Uzun periyot ve istikrarlı bir biçimde spor yapıyor olmanın insan psikolojisi üzerinde olumlu manada tesirler oluşturduğu bilimsel olarak kanıtlanmış bir gerçektir. Spor yapıldığında fizikî olarak hareket halinde olduğumuz için dikkatimizi günün gerilim ve yoğunluğundan uzaklaştırıp vücudumuza odaklarız. Bedenimizin her bölgesi beynimizin komut vermesi ile hareket ettiği için aslında vücudumuzdan evvel beynimiz çalışmaya başlar. Beynimizin fonksiyonel bir biçimde çalışması kimi ruhsal rahatsızlıkların da gelişimini engellemektedir. Nizamlı olarak spor yapmayı ömür ideolojisi haline getiren bireylerle ilgili yapılan çalışmalar, bu bireylerin yapmayanlara oranla; terfi alma oranlarının yüksek olduğu, gerilim seviyelerinin daha az olduğu, öfke denetiminin daha yüksek olup; hayatlarını daha kaliteli yaşadıkları görülüyor. Spor, bize ziyan veren ve fonksiyonel düşünme gücümüzü azaltan gerilim hormonlarını etkisiz hale getiriyor. Spor, birebir vakitte, yaratıcılık hormonunu artırıyor ve bedenimizdeki endorfin hormonunu etkin hale getirerek kendimizi daha memnun ve enerjik hissetmemizi sağlıyor. Spor yaptığımızda fizikî olarak hareketli bir halde olduğumuz için öncelikle dikkatimizi günün yoğunluğundan uzaklaştırıp vücudumuza odaklamamızı sağlıyor. Bu sebeple spor yapmak gerilimi azaltıyor.

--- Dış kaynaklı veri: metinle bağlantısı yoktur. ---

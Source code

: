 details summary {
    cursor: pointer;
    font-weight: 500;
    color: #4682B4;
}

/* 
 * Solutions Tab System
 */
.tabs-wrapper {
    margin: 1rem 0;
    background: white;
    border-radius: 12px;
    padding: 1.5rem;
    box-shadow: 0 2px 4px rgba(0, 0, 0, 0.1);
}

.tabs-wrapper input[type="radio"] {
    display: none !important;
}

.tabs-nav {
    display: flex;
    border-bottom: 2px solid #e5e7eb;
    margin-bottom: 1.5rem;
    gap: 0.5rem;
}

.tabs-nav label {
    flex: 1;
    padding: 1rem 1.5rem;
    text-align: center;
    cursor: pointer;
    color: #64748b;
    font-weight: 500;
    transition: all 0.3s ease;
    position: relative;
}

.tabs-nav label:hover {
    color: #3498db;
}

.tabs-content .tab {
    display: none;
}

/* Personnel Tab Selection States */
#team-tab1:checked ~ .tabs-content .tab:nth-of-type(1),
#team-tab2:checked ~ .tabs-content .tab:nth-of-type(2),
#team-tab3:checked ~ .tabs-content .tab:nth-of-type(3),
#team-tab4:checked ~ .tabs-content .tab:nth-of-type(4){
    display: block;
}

Gerilimli olduğumuzda kendimizi gergin ve hudutlu hissederiz. Bu durumun çok fazla yaşanması da hayat kalitemizi önemli manada düşürür. Spor yapmak bedende gerilim üretiminden sorumlu kortizol hormonunu tesirler ve salınımını azaltır. Sistemli spor yapan insanın bedeninde üstte da bahsettiğimiz üzere endorfin, melatonin ve dopamin üzere gerilim ile başa çıkmaya yardımcı hormonlar üretildiği için; spor yapan birey zorluklar karşısında kâfi seviyede gerilim üretir ve zihni sporun da tesiriyle bu gerilimle başa çıkabilme gücünü geliştirecek olumlu tesirler gösterir. Daha berrak düşünen bir zihin, gerilim durumları karşısında makul tahliller üretir. Spor yapmak güzel uykuyu da beraberinde getirir. Kendinizi hayal edin. Bir saatlik bir yürüyüş yaptınız ve konuta döndünüz, o gece uykunuz nasıl olur? Spor sırasında kaslarımız ve eklemlerimiz yıpranıyor ve yoruluyoruz. Bu yoğunluğu en yeterli geçirecek şey ise derin bir uyku oluyor.

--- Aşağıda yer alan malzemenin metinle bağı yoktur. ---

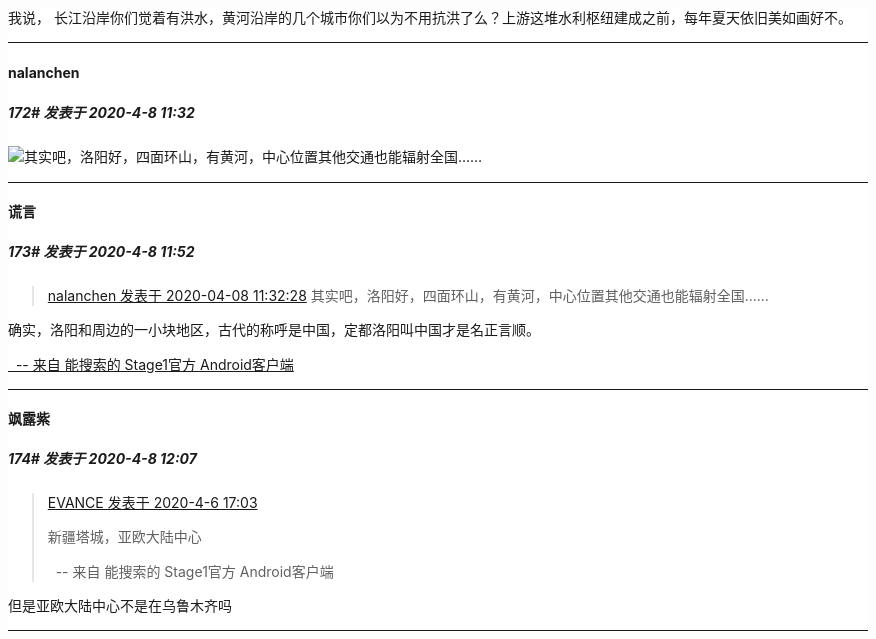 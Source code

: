 


我说， 长江沿岸你们觉着有洪水，黄河沿岸的几个城市你们以为不用抗洪了么？上游这堆水利枢纽建成之前，每年夏天依旧美如画好不。







*****

####  nalanchen  
##### 172#       发表于 2020-4-8 11:32



<img src="https://static.saraba1st.com/image/smiley/face2017/067.png" referrerpolicy="no-referrer">其实吧，洛阳好，四面环山，有黄河，中心位置其他交通也能辐射全国……







*****

####  谎言  
##### 173#       发表于 2020-4-8 11:52



<blockquote><a href="httphttps://bbs.saraba1st.com/2b/forum.php?mod=redirect&amp;goto=findpost&amp;pid=47012322&amp;ptid=1922740" target="_blank">nalanchen 发表于 2020-04-08 11:32:28</a>
其实吧，洛阳好，四面环山，有黄河，中心位置其他交通也能辐射全国……</blockquote>确实，洛阳和周边的一小块地区，古代的称呼是中国，定都洛阳叫中国才是名正言顺。

[  -- 来自 能搜索的 Stage1官方 Android客户端](https://www.coolapk.com/apk/140634)







*****

####  飒露紫  
##### 174#       发表于 2020-4-8 12:07



<blockquote><a href="httphttps://bbs.saraba1st.com/2b/forum.php?mod=redirect&amp;goto=findpost&amp;pid=46993963&amp;ptid=1922740" target="_blank">EVANCE 发表于 2020-4-6 17:03</a>

新疆塔城，亚欧大陆中心


  -- 来自 能搜索的 Stage1官方 Android客户端</blockquote>
但是亚欧大陆中心不是在乌鲁木齐吗







*****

Spor yapmak özgüveni geliştirir. Her insan kendi vücudunun olabilecek halinin en yeterli halinde olmasını dilek eder. Genel popülasyonda herkes sağlıklı dinç ve uygun gözükmek ister. Spor da bunun en büyük kaynaklarından birisidir. Sporla güzelleşen birey hem ruhsal olarak hem de fizikî olarak kendisini güçlü ve daha güzel hisseder. Bu da elbette özgüvene yansır. Son olarak, spor yapan insanlarda depresyon riski azalır. Spor beyinde memnunluk sağlayıcı hormonlar olarak bilinen endorfin, melatonin ve dopamin hormonlarını artırır. Bu da insanın olumlu his durum geliştirmesini ve sürdürmesini sağlar. Yani spor bir nevi doğal antidepresan fonksiyonu görür. Spor, azamî seviyede vücudumuzun ve zihnimizin işine yarayacak fonksiyona sahiptir. Bu da sporun ehemmiyetini gözler önüne seren bir durumdur.